Teach us How to Feel

The HKU research project Teach Us How to Feel: Embodied Knowledge and AI in the Creative Making Process explores how artificial intelligence (AI) and embodied knowledge interact – and could possibly work together – within artistic and design research. Its aim is to develop new creative strategies that bring together human intuition and technology.
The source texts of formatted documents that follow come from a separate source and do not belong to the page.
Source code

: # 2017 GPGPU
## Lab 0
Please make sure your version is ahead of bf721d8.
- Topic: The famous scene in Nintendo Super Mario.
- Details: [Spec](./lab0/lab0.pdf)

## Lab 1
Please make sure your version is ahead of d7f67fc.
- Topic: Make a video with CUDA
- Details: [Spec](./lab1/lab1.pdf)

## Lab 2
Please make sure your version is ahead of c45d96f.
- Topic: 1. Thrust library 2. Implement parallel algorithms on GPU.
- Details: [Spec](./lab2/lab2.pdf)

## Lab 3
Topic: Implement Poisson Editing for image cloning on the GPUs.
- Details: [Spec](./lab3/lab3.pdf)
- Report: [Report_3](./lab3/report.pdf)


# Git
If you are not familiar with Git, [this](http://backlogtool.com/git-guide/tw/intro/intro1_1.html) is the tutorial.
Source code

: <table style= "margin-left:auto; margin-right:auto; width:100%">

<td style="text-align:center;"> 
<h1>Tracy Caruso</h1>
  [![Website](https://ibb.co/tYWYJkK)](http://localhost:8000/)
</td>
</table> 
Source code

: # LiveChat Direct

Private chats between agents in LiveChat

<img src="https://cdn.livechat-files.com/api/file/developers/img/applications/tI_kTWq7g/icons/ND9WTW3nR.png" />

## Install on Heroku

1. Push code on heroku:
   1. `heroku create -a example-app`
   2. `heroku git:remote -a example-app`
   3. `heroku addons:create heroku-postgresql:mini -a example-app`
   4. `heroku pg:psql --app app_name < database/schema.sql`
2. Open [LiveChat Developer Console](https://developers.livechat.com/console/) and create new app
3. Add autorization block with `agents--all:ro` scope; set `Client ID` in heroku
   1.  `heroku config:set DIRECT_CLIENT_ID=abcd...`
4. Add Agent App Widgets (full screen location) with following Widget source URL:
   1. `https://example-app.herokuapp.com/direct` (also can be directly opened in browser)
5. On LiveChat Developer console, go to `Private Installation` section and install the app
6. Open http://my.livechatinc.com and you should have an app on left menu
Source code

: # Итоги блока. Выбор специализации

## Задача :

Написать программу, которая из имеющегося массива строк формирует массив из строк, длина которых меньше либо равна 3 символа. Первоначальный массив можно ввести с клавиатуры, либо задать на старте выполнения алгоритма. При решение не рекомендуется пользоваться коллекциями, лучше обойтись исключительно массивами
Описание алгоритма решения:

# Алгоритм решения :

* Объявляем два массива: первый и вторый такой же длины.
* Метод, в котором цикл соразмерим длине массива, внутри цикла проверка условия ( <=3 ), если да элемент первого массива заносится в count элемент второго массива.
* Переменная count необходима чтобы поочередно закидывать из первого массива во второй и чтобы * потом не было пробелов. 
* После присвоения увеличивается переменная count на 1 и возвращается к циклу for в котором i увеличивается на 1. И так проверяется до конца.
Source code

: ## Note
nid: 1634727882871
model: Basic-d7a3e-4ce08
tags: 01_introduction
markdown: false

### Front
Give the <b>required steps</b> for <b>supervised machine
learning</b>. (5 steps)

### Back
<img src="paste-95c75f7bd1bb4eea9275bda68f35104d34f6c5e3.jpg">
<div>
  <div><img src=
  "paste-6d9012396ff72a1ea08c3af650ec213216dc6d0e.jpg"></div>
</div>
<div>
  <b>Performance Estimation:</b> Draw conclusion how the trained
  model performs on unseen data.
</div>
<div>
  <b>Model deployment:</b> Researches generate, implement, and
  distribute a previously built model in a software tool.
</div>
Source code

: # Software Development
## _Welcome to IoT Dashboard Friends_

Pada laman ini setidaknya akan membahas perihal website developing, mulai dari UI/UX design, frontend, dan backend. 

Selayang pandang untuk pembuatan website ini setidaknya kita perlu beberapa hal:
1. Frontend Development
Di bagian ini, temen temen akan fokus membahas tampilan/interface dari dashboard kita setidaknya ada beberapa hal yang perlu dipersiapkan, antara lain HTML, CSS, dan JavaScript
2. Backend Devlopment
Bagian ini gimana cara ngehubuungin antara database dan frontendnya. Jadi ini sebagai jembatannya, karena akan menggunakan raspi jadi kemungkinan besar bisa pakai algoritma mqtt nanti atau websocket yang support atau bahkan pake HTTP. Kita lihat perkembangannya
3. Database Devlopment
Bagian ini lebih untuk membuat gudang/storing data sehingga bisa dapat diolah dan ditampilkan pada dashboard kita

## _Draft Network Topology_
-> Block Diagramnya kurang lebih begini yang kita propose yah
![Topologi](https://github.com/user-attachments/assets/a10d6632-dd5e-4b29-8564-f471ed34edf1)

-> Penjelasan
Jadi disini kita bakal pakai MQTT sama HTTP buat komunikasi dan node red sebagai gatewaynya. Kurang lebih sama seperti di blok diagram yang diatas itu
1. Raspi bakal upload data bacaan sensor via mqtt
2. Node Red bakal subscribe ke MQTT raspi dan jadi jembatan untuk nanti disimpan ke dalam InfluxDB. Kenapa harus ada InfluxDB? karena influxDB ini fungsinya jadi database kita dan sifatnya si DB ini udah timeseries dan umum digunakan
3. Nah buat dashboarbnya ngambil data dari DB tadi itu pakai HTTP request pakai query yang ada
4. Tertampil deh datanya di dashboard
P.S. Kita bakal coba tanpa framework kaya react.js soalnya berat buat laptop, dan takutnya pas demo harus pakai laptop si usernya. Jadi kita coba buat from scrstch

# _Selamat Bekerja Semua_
Human knowledge is more than intelligence

Artificial intelligence is developing in rapid pace, yet at the core it remains a rational and automated phenomenon: it does not move, breathe, or feel like humans do. Human knowledge is therefore more than mere intelligence: it has physical, intuitive and relational aspects. Nonetheless, AI keeps finding more ways into our daily lives. And it increasingly affects our view on what knowledge is.

A field of tension

AI is still often overestimated in its ability to reproduce human experience. At the same time, we humans struggle to explicitly express our embodied knowledge, precisely because it is largely intuitive while our communication is based on language. Teach Us How to Feel investigates this field of tension: how can embodied knowledge and AI influence one another in the creative making process, and what can we learn from this about knowing, feeling and creating in artistic and design research? And how can AI and embodied knowledge collaborate in these research practices?

AI as an ‘other’

In artistic experiments, AI is not only approached as a technology, but as an ‘other’ – a partner and entity that challenges our physicality and touches upon our emotional self. For this purpose, HKU’s researchers are working with partners in the professional field as well as in education. Among them are MU Hybrid Art House in Eindhoven, a museum where contemporary art meets technology, Innovation:Lab, a platform for art, technology and science, and artists Katja Heitmann and Florian van Zandwijk are all involved in the collective research process. Also contributing to the research are HKU students from the minor Creative Research for Change (HKU Creative Transformation), the minor Artistic Immersive Experiences (HKU Media) and a new minor about AI.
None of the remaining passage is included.